I can't feel bad for a place that has been openly supporting snagging for years.
I went by there on Labor Day and they still had the sign "Salmon Slayer Spinners catch all kinds of fish".
I haven't set foot in Andy's in years, I go to Pappy's or Hanks.


----------



## Shoeman (Aug 26, 2000)

dinoday said:


> I can't feel bad for a place that has been openly supporting snagging for years.
> I went by there on Labor Day and they still had the sign "Salmon Slayer Spinners catch all kinds of fish".
> I haven't set foot in Andy's in years, I go to Pappy's or Hanks.



The same could be said for the Dam Store at Foote

Back then he was getting 4 bucks a gallon for Coleman lantern fluid. And selling M60's after the ban.

Never realized he was a friend of my dearly departed aunt from the Copper Country. I took her over to his house once and confronted him....lol. Market price..... FTG


----------



## Cohojoe (Jan 19, 2016)

dinoday said:


> I can't feel bad for a place that has been openly supporting snagging for years.
> I went by there on Labor Day and they still had the sign "Salmon Slayer Spinners catch all kinds of fish".
> I haven't set foot in Andy's in years, I go to Pappy's or Hanks.


Usually stop at Pappys on the way up.


----------



## Fishndude (Feb 22, 2003)

Shoeman said:


> The same could be said for the Dam Store at Foote
> 
> Back then he was getting 4 bucks a gallon for Coleman lantern fluid. And selling M60's after the ban.
> 
> Never realized he was a friend of my dearly departed aunt from the Copper Country. I took her over to his house once and confronted him....lol. Market price..... FTG


The Dam Store has been owned by a woman for years. Decades. She is a really nice lady. No snagging equipment to be found. No snaggers, either.


----------



## BearCreekPro (Mar 18, 2008)

I have lived in the Kaleva/Brethren area nearly my entire life, I can say that I been a regular customer in Andy's since I could remember. The guy running it is an honest dude, I admire that, he would also be the first one to tell you that times are tough for his business. 

I am not here to defend him, maybe the story is legit, maybe it is not...maybe I dont know either way, nor anyone else who was not there. I mean, we believe everything on the internet , right?

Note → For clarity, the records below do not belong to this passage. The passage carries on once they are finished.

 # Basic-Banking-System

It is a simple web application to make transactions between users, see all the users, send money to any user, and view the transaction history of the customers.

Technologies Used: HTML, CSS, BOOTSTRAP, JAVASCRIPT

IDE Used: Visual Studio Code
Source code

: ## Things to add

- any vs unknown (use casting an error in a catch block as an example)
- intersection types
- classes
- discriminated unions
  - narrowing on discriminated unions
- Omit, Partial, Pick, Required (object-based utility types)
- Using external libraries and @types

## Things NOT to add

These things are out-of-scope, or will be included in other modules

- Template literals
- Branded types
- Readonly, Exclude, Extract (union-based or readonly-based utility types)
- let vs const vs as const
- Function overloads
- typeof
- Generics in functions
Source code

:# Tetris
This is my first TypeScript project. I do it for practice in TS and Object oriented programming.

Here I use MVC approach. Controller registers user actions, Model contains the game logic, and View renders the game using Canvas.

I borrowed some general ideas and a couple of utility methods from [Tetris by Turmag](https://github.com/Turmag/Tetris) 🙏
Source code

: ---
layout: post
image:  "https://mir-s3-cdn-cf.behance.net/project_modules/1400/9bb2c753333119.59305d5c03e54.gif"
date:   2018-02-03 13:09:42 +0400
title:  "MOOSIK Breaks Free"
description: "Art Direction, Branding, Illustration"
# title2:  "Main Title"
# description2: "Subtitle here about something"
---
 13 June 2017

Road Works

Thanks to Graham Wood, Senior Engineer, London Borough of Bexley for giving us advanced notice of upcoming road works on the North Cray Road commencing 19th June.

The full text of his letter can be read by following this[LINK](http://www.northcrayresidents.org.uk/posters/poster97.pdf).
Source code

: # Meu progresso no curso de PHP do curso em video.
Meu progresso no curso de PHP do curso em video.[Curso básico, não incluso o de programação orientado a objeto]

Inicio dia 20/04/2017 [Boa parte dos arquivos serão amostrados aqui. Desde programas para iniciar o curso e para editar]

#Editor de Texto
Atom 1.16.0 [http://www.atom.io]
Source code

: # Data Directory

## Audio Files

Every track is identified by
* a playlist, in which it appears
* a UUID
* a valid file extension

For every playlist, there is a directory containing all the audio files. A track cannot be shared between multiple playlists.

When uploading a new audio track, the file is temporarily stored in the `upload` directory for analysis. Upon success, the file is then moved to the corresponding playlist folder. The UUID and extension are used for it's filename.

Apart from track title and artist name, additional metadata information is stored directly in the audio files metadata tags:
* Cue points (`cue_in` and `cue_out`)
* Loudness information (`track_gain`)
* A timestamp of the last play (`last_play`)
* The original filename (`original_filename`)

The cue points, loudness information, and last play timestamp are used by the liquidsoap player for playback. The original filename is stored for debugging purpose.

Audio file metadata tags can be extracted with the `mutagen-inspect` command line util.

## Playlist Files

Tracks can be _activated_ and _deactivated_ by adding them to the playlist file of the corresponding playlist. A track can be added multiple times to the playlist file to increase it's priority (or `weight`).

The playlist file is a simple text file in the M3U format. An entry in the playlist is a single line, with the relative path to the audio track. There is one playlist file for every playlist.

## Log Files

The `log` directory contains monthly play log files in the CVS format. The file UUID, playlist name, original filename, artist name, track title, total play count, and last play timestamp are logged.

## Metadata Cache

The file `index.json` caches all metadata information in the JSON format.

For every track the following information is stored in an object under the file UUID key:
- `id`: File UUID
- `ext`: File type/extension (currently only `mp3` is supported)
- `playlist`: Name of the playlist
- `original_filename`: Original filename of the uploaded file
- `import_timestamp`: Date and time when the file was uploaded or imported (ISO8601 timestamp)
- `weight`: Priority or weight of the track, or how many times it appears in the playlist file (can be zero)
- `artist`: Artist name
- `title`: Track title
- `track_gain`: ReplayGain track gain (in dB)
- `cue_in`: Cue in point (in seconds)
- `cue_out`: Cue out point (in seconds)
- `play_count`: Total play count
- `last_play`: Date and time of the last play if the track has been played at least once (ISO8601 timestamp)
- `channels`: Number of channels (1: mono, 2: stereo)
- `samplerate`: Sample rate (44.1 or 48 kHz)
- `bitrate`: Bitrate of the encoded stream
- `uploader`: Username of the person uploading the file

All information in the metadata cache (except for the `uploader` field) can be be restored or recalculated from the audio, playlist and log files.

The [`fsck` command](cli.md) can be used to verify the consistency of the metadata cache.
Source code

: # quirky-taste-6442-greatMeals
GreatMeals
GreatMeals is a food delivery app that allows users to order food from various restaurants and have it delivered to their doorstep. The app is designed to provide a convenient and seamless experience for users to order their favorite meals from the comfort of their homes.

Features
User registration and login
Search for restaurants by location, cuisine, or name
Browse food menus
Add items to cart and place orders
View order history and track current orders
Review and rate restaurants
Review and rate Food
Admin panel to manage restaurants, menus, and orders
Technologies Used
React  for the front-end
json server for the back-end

I still stop in and shop there, as well as Hank and Sons, and Pappy's. I also visit Dublin and well as Fisherman's Headquarters...there is also Osborn's and BackCast in Benzie. There are lots of places to shop, therefor; someone has to suffer.


----------



## koditten (Sep 3, 2016)

Couldn't have said it better myself.

The thread starter was upset that Andy had no change. Pretty common problem, even more so that MOST people pay with credit.

The business owners of Brethren have it tough, I'm proud that they stick it out.

Oh, and paying Andy $5 for a hot shower is a steal after going 5 days without one!


----------



## dirtyfisheyes187 (Jul 12, 2017)

BearCreekPro said:


> I have lived in the Kaleva/Brethren area nearly my entire life, I can say that I been a regular customer in Andy's since I could remember. The guy running it is an honest dude, I admire that, he would also be the first one to tell you that times are tough for his business.
> 
> I am not here to defend him, maybe the story is legit, maybe it is not...maybe I dont know either way, nor anyone else who was not there. I mean, we believe everything on the internet , right?
> 
> I still stop in and shop there, as well as Hank and Sons, and Pappy's. I also visit Dublin and well as Fisherman's Headquarters...there is also Osborn's and BackCast in Benzie. There are lots of places to shop, therefor; someone has to suffer.


Dude I have better things to do than report false topics. A business without change for his customers isn’t a business I want to return too. I’ve shopped in that area for over 25yrs and this was the lowest of the low in my eyes.


----------